Measurement for extracellular metabolites concentrations

The 5 ml of samples were taken from the culture broth and rapidly quenched into 15 ml of 60% (v/v) aqueous methanol containing 70 mM HEPES, where quenching solution was kept at -80°C before used. The cells were separated from the culture by centrifugation at 10,000 ×g for 15 min at 0°C. To extract intracellular metabolites from the cell pellet, 500 ml of 50% methanol was added, and the cells were re-suspended by vortexing the mixture. Then 2 ml of 35% of perchloric acid was added, which was pre-cooled on ice, and vortexed again for 10 s.
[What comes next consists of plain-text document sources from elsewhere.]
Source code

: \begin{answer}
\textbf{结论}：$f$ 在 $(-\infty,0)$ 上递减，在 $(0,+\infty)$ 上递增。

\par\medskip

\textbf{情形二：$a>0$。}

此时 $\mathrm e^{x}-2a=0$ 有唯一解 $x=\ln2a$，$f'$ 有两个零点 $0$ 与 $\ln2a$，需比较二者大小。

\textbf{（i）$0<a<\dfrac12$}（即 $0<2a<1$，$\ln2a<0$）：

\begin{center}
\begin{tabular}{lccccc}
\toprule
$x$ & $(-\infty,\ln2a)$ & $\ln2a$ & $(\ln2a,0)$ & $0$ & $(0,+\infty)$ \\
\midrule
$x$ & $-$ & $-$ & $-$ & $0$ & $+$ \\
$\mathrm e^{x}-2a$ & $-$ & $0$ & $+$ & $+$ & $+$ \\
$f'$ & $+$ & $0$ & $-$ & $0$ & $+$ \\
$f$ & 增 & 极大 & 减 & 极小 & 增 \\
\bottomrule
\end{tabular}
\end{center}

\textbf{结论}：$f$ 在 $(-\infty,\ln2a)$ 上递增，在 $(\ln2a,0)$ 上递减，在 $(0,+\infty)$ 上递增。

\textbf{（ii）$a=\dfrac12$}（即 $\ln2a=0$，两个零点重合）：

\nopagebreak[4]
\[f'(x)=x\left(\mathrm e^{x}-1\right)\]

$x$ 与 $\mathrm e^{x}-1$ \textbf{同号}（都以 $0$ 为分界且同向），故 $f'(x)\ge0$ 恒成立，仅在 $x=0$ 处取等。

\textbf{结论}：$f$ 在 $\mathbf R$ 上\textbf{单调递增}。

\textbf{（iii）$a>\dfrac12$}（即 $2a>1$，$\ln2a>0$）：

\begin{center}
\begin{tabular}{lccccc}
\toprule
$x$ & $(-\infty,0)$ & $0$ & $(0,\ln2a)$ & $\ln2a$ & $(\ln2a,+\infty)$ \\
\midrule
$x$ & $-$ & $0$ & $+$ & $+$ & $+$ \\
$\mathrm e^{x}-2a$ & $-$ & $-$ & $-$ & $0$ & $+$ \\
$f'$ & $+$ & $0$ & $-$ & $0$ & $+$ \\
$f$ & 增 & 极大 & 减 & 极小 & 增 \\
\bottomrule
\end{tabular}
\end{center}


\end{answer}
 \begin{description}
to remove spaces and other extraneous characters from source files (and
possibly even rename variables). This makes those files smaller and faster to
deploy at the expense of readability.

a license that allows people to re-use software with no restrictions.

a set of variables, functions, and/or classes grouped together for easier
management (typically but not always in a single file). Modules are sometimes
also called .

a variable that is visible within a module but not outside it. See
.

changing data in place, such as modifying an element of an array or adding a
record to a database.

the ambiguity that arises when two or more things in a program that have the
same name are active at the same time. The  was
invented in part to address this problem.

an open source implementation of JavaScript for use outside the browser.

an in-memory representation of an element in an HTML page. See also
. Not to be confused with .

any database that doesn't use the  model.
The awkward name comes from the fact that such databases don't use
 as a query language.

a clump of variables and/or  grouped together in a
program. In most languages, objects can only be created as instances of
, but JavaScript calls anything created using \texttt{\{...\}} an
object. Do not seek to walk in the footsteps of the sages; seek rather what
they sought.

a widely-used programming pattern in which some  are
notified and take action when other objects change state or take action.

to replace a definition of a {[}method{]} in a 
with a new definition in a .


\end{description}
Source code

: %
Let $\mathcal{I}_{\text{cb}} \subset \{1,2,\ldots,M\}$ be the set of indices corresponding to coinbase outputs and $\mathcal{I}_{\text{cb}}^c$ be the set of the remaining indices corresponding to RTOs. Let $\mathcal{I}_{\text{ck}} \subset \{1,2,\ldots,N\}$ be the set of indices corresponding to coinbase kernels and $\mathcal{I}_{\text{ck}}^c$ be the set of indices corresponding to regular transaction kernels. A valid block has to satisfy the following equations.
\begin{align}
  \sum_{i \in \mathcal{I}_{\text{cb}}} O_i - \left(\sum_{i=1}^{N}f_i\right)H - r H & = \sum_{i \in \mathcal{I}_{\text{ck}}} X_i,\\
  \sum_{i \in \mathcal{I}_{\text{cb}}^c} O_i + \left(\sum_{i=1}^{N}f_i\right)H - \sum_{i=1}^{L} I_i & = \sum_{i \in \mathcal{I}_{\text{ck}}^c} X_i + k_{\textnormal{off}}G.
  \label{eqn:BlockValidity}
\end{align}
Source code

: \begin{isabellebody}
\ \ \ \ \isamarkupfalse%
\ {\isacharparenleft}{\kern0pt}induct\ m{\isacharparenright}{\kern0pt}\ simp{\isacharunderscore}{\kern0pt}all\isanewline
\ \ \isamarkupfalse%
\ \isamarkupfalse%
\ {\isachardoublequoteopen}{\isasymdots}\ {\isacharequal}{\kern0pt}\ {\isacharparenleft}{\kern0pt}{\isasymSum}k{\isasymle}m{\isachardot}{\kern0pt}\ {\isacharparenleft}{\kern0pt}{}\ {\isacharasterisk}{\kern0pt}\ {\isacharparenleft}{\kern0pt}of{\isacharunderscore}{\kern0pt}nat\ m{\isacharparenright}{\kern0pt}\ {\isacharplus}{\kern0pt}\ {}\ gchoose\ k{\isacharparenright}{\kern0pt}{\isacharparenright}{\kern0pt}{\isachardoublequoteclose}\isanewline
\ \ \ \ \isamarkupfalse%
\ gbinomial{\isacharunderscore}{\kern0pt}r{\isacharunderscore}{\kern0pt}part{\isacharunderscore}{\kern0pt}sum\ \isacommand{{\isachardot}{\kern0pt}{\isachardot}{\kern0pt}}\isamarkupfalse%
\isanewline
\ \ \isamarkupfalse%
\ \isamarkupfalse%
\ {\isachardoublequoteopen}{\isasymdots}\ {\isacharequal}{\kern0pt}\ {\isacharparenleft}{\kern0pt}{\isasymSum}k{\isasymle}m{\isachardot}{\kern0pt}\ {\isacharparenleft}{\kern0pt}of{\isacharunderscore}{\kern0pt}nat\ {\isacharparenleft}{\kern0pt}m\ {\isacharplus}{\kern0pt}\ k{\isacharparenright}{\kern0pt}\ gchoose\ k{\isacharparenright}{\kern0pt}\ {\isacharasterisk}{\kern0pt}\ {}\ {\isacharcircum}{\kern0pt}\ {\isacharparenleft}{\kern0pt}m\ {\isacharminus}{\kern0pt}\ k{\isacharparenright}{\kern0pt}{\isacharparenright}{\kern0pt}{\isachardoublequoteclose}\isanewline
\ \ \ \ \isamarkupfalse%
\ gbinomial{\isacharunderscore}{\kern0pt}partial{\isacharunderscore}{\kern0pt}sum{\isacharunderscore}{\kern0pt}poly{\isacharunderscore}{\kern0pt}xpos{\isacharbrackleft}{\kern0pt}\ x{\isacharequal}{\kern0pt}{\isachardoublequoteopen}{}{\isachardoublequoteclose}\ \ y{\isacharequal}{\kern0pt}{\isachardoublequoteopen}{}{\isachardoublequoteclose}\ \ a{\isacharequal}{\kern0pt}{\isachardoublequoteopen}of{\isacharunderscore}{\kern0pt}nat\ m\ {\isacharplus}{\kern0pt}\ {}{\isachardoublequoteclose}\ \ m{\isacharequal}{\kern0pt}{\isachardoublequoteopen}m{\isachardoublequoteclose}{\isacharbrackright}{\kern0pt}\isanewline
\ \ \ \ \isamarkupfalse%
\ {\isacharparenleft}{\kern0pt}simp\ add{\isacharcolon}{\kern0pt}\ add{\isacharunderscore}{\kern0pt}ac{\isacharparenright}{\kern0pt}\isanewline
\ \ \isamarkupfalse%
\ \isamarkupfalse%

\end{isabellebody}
After one freeze-thaw cycle, proteins and cell fragments were removed by centrifugation at 12,000 ×g for 30 min at 0°C. The clear suparnatant was neutralized by adding collected supernatant, and then 895 μm of 5 M K2KO3 was added. Afterward, precipitated perchlorates were removed by another centrifugation step (12,000 ×g at 0°C for 10 min), the clear supernatant was collected, and they were stored as 200 μm aliquots at -20°C for further analysis [20, 21].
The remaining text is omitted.